Scientific Problem Statement
Unplanned Readmissions After Discharge to the Community
: A Burden on Individuals and the Nation
Unplanned readmissions of patients discharged to the community after medical or surgical treatment not only affect the quality of life for patients and their families but also impose significant financial burdens on the healthcare system.
According to a report by the Health Insurance Review and Assessment Service (HIRA) in Korea, the unplanned readmission rate within 30 days post-discharge in 2017 was 6.1%. This analysis excluded patients with cancer, mental illness, rehabilitation needs, obstetric cases, transfers, and deaths, suggesting that the actual rate among more severe cases could be higher.
In a study analyzing 165 patients discharged after stroke treatment from three university hospitals in Korea, 20.1% experienced unplanned readmissions within three months.
High Readmission Rates Among Home Health Care Patients Necessitate Multidimensional Analysis of Preventable Factors
Implemented in Korea in 1990, the home health care system aims to reduce hospital stays and manage patients’ health post-discharge through in-home nursing services, thereby preventing hospitalizations and readmissions. However, a study analyzing 1,790 patients who utilized home health care services at tertiary hospitals over three years found that 65.3% visited emergency rooms a total of 3,908 times, with 57.1% resulting in hospital admissions.
Reducing unplanned readmissions among home health care patients is crucial for enhancing patient and caregiver satisfaction, improving physical and mental health outcomes, and reducing medical expenses. Previous studies have attempted to identify factors influencing unplanned readmissions using structured data sources, but they often overlook unstructured data that may contain critical symptom information.
Utilizing Natural Language Processing to Analyze Home Health Care Notes for Identifying Readmission-Related Symptom Factors
To predict and prevent unplanned readmissions effectively, it is essential to analyze both structured and unstructured data to gain comprehensive insights into contributing factors. Nursing notes, a primary source of unstructured data, often contain symptom information not captured in structured electronic health records (EHRs). Studies have reported that approximately 50% of nursing information, including patient symptoms, is found exclusively in nursing notes.
Home health care notes, recorded by nurses during in-home visits, provide extensive information on patients’ clinical symptoms not included in structured EHRs. Analyzing these notes using natural language processing techniques is necessary to extract valuable insights from this unstructured data.
Need for Integrated Analysis of Physical, Socio-Demographic, and Nursing Service-Related Factors
Factors influencing readmissions include not only patients’ symptoms but also socio-economic status, social support, caregiver involvement, and education provided by nurses at discharge, such as medication counseling.

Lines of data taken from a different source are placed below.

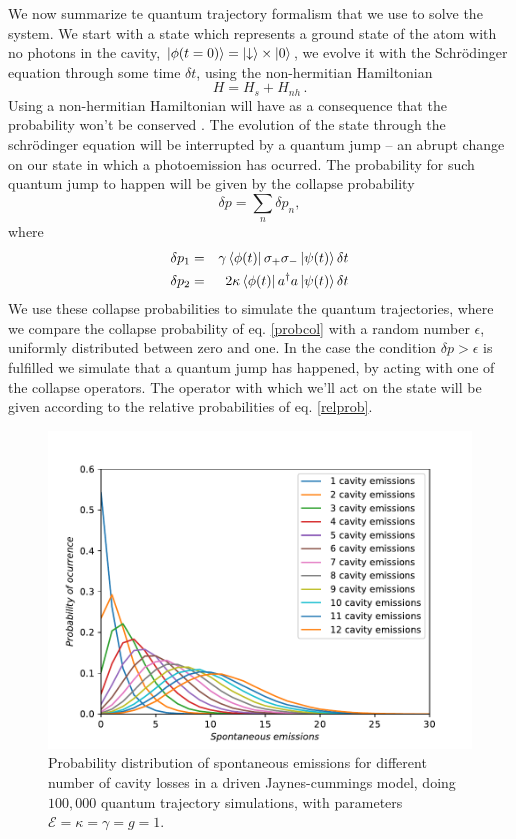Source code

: \documentclass[conference]{IEEEtran}
\begin{document}
We now summarize te quantum trajectory formalism \cite{bla} that we
use to solve the system. We start with a state which represents a
ground state of the atom with no photons in the cavity,
$\ket{\phi(t = 0)} = \ket{\downarrow} \times \ket{0}$, we evolve it
with the Schrödinger equation through some time $\delta t$, using the
non-hermitian Hamiltonian
\begin{equation}
H = H_s +H_{nh}\, .
\end{equation}
Using a non-hermitian Hamiltonian will have as a consequence that the
probability won't be conserved \cite{Sakurai:1167961}. The evolution
of the state through the schrödinger equation will be interrupted by a
quantum jump – an abrupt change on our state in which a photoemission
has ocurred. The probability for such quantum jump to happen will be
given by the collapse probability
\begin{equation} \label{probcol}
\delta p = \sum_n \delta p_n,
\end{equation}
where 
\begin{eqnarray} \label{relprob}
\delta p_1 &=& \gamma \bra{\phi (t)} \sigma_+
               \sigma_-\ket{\psi (t)}\delta t \\
  \delta p_2 &=& 2\kappa \bra{\phi (t)} a^\dagger a\ket{\psi (t)}\delta t 
\end{eqnarray}
We use these collapse probabilities to simulate the quantum
trajectories, where we compare the collapse probability of eq.
\eqref{probcol} with a random number $\epsilon$, uniformly distributed
between zero and one. In the case the condition $\delta p > \epsilon$
is fulfilled we simulate that a quantum jump has happened, by acting
with one of the collapse operators. The operator with which we'll act
on the state will be given according to the relative probabilities of
eq. \eqref{relprob}.
\begin{figure}[!t] 
\centering
\includegraphics[scale = 0.5]{distributioneng.pdf}
\caption{\small{Probability distribution of spontaneous emissions for different number of cavity losses in a driven Jaynes-cummings model, doing $100,000$ quantum trajectory simulations, with parameters $\mathcal{E}  = \kappa = \gamma = g = 1$.}} \label{probdiss}
\end{figure}
\end{document}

In Korea, existing research on home health care primarily focuses on service utilization statistics, with limited studies examining factors contributing to readmissions. Home health care services in Korea are typically prescribed by physicians upon hospital discharge or after outpatient visits in tertiary medical institutions. These services are tailored based on patients’ conditions and severity, determining the frequency and duration of visits. However, there is a lack of research, both domestically and internationally, on how nursing services impact patient outcomes, including readmissions.
Therefore, it is necessary to analyze physical and socio-demographic factors using structured data tailored to Korea’s context, identify clinical symptoms through home health care notes, and further investigate nursing-related factors that have been under-researched globally. By integrating these elements, we can comprehensively identify factors influencing patient readmissions and develop more accurate predictive models.